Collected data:

┄┄┄┄┄┄┄┄┄┄

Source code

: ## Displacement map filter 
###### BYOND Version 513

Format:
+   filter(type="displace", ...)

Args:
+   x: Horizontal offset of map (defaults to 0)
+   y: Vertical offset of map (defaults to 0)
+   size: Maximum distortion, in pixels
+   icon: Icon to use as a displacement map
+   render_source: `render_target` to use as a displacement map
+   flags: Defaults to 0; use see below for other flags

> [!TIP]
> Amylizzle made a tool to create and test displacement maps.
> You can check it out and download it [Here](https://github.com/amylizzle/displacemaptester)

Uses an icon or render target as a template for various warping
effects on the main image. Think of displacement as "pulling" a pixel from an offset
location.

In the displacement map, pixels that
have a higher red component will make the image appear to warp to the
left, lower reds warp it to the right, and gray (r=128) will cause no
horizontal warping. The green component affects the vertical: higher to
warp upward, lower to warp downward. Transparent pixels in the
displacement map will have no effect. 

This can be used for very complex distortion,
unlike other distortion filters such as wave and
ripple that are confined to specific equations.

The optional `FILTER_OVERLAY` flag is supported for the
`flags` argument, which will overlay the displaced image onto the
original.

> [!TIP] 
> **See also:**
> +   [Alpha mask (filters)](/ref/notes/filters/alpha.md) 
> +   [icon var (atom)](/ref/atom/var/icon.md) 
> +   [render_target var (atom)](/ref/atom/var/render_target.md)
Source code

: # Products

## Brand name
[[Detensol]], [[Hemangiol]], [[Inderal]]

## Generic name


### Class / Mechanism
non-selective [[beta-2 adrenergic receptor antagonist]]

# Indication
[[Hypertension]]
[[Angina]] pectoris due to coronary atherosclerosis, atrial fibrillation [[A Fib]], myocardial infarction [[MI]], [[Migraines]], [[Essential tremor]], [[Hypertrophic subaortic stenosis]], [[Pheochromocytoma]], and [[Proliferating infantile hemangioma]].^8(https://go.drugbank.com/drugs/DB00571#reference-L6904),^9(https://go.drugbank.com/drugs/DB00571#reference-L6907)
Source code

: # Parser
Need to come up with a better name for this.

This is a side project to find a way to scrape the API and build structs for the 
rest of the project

┄┄┄┄┄┄┄┄┄┄

▶ What the task requires
Word for word, set down the lines from the beginning of the records through the line that holds "[[Angina]] pectoris due". Leave out the rest.

▶ Output
Source code

: ## Displacement map filter 
###### BYOND Version 513

Format:
+   filter(type="displace", ...)

Args:
+   x: Horizontal offset of map (defaults to 0)
+   y: Vertical offset of map (defaults to 0)
+   size: Maximum distortion, in pixels
+   icon: Icon to use as a displacement map
+   render_source: `render_target` to use as a displacement map
+   flags: Defaults to 0; use see below for other flags

> [!TIP]
> Amylizzle made a tool to create and test displacement maps.
> You can check it out and download it [Here](https://github.com/amylizzle/displacemaptester)

Uses an icon or render target as a template for various warping
effects on the main image. Think of displacement as "pulling" a pixel from an offset
location.

In the displacement map, pixels that
have a higher red component will make the image appear to warp to the
left, lower reds warp it to the right, and gray (r=128) will cause no
horizontal warping. The green component affects the vertical: higher to
warp upward, lower to warp downward. Transparent pixels in the
displacement map will have no effect. 

This can be used for very complex distortion,
unlike other distortion filters such as wave and
ripple that are confined to specific equations.

The optional `FILTER_OVERLAY` flag is supported for the
`flags` argument, which will overlay the displaced image onto the
original.

> [!TIP] 
> **See also:**
> +   [Alpha mask (filters)](/ref/notes/filters/alpha.md) 
> +   [icon var (atom)](/ref/atom/var/icon.md) 
> +   [render_target var (atom)](/ref/atom/var/render_target.md)
Source code

: # Products

## Brand name
[[Detensol]], [[Hemangiol]], [[Inderal]]

## Generic name


### Class / Mechanism
non-selective [[beta-2 adrenergic receptor antagonist]]

# Indication
[[Hypertension]]
[[Angina]] pectoris due to coronary atherosclerosis, atrial fibrillation [[A Fib]], myocardial infarction [[MI]], [[Migraines]], [[Essential tremor]], [[Hypertrophic subaortic stenosis]], [[Pheochromocytoma]], and [[Proliferating infantile hemangioma]].^8(https://go.drugbank.com/drugs/DB00571#reference-L6904),^9(https://go.drugbank.com/drugs/DB00571#reference-L6907)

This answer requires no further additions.